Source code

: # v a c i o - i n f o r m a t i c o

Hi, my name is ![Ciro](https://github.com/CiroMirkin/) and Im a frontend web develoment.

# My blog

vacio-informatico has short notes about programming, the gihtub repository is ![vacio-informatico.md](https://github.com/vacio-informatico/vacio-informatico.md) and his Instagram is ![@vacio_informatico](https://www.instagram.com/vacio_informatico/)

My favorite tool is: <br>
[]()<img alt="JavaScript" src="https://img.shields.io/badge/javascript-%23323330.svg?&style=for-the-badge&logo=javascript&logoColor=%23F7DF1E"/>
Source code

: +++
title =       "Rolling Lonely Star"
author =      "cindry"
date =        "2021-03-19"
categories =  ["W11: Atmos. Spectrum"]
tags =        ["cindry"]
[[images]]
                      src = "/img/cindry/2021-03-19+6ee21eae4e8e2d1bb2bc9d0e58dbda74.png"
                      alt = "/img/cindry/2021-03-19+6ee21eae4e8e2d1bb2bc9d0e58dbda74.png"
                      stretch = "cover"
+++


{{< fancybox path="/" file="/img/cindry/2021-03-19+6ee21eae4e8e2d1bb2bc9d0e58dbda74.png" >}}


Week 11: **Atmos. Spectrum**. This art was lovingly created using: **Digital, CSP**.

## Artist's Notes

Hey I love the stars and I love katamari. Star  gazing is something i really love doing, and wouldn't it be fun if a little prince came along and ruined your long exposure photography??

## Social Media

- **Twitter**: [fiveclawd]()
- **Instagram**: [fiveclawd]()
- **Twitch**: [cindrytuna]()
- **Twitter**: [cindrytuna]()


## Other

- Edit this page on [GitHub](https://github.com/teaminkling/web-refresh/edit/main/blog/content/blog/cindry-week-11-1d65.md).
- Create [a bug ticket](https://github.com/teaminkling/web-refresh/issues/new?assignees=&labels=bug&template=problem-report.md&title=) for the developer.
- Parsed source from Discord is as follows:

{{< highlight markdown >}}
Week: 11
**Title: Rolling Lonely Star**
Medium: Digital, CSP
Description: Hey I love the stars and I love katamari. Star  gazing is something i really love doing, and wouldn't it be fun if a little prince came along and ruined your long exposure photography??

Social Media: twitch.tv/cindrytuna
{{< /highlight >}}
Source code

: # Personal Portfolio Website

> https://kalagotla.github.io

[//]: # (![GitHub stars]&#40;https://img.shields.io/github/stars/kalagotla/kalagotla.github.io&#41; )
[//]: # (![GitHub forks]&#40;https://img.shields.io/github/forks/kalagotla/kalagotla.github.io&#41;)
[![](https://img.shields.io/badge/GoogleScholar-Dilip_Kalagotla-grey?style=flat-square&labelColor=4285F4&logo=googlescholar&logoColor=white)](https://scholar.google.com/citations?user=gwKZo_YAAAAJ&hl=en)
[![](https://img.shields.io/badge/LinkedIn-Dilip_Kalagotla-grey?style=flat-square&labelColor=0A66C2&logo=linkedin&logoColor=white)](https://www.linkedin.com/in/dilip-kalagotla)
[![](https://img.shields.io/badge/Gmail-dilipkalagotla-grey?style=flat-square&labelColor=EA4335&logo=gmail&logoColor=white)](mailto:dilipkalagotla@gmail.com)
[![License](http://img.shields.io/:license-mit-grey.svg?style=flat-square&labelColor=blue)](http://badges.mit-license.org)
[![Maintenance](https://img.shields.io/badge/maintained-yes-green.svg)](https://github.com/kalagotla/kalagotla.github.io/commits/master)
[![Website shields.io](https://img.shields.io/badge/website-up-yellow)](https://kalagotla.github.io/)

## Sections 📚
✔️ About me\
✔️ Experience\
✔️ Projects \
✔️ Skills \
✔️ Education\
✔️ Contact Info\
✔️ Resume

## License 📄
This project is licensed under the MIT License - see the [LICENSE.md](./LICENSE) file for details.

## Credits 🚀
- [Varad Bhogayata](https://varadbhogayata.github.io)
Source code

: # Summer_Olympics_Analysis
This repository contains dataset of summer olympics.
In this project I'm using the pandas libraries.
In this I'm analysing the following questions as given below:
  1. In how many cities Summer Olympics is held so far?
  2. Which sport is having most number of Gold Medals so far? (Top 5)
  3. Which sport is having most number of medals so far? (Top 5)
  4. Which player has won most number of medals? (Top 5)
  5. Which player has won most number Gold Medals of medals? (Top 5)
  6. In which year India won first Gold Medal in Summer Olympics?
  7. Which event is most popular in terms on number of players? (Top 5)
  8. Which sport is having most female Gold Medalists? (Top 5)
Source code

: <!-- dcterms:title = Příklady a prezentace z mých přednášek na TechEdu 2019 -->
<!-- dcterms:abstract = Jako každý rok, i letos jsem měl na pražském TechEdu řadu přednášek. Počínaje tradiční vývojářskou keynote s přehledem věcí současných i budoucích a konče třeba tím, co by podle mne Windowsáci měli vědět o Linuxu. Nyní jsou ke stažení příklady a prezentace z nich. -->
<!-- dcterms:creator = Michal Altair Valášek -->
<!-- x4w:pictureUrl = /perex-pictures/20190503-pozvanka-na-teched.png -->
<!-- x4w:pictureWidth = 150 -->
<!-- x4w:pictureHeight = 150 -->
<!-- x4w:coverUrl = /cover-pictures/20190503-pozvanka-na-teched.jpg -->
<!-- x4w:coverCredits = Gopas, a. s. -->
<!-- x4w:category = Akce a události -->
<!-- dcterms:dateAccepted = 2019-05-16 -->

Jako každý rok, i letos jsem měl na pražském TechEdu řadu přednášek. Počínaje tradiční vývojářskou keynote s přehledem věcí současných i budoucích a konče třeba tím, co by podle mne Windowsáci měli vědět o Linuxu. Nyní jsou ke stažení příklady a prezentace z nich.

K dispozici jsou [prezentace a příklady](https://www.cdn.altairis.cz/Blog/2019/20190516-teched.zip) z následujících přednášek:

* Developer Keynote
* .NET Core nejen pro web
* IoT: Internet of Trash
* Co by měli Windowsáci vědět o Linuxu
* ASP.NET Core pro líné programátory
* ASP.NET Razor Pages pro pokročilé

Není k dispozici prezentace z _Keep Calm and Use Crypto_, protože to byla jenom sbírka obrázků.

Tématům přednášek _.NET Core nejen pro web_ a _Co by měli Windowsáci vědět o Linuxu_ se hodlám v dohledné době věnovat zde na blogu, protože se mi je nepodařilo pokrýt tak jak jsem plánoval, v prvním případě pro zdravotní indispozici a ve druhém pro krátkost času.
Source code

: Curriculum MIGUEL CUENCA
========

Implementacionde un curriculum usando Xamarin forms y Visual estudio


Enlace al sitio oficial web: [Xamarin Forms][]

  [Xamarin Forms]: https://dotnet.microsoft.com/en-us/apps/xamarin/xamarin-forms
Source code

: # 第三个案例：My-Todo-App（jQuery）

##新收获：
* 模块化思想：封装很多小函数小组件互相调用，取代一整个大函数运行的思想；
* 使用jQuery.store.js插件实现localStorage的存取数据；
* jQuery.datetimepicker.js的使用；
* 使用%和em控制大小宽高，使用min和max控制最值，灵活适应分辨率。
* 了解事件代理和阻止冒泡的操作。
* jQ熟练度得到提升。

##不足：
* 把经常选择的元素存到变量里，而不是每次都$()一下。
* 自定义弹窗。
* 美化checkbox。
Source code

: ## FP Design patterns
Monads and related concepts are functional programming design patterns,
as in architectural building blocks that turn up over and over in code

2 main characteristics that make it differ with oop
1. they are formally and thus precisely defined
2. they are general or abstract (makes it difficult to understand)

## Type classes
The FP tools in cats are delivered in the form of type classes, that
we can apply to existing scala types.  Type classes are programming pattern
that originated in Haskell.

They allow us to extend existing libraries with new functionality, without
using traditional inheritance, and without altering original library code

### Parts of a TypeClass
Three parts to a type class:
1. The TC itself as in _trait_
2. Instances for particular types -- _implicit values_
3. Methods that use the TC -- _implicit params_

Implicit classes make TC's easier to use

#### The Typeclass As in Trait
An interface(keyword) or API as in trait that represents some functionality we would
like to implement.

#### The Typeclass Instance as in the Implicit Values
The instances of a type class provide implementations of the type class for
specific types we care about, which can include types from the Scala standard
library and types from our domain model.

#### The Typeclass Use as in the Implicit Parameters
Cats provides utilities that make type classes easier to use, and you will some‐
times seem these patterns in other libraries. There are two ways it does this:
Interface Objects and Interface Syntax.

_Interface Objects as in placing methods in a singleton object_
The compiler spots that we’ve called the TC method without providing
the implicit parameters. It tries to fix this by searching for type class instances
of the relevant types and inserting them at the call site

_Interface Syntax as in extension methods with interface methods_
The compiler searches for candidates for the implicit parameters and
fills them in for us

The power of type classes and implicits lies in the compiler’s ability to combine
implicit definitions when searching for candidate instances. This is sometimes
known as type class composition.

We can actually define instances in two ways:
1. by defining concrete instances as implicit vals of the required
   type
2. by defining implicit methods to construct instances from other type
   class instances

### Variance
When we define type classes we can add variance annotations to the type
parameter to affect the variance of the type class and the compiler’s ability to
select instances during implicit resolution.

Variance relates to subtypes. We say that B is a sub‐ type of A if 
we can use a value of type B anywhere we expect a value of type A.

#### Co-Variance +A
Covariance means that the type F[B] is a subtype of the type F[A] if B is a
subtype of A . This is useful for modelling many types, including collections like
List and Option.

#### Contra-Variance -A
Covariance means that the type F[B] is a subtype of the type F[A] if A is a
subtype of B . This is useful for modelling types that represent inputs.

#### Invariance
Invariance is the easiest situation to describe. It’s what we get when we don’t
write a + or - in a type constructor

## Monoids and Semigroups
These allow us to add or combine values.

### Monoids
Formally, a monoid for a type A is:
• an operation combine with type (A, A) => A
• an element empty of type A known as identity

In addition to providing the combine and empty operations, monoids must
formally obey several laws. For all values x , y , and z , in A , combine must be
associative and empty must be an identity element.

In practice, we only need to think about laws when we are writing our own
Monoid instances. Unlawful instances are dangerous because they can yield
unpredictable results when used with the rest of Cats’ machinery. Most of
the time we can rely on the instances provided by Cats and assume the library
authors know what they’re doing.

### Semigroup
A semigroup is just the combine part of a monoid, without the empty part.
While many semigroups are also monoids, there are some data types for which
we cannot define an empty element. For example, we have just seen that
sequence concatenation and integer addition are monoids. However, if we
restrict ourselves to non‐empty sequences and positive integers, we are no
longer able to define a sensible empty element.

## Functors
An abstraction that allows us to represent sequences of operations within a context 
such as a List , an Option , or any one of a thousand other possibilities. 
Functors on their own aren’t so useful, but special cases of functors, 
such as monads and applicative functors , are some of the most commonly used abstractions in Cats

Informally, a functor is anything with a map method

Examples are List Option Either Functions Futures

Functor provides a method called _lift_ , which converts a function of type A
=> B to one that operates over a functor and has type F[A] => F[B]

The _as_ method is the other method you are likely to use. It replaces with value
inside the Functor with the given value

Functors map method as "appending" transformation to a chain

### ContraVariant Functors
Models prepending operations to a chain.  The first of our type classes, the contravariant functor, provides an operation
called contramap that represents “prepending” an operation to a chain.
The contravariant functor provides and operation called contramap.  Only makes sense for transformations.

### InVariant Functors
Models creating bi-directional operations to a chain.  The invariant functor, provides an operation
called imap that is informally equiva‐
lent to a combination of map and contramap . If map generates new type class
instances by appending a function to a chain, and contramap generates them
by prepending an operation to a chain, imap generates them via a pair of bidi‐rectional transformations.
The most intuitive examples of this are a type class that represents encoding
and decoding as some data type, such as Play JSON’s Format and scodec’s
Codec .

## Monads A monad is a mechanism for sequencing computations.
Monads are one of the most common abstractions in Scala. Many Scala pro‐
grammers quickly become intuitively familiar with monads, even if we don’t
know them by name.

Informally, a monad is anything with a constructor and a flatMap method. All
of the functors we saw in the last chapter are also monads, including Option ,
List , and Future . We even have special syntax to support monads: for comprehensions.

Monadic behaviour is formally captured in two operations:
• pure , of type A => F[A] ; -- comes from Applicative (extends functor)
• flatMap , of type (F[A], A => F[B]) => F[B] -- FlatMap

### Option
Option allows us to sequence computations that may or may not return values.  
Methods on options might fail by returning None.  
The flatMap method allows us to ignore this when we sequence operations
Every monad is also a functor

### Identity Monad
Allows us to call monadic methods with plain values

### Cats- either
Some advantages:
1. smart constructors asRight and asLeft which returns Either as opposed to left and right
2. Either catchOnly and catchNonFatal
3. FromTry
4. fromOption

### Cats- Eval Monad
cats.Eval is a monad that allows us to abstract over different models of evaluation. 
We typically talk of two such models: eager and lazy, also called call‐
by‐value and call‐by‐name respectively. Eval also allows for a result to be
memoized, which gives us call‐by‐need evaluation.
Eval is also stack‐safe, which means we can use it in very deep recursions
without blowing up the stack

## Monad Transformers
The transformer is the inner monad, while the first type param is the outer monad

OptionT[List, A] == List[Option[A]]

*Prompt*
Search the entries for the line holding "We typically talk". Return that line and the ones after it through the last, exactly.

*Response to this task*
We typically talk of two such models: eager and lazy, also called call‐
by‐value and call‐by‐name respectively. Eval also allows for a result to be
memoized, which gives us call‐by‐need evaluation.
Eval is also stack‐safe, which means we can use it in very deep recursions
without blowing up the stack

## Monad Transformers
The transformer is the inner monad, while the first type param is the outer monad

OptionT[List, A] == List[Option[A]]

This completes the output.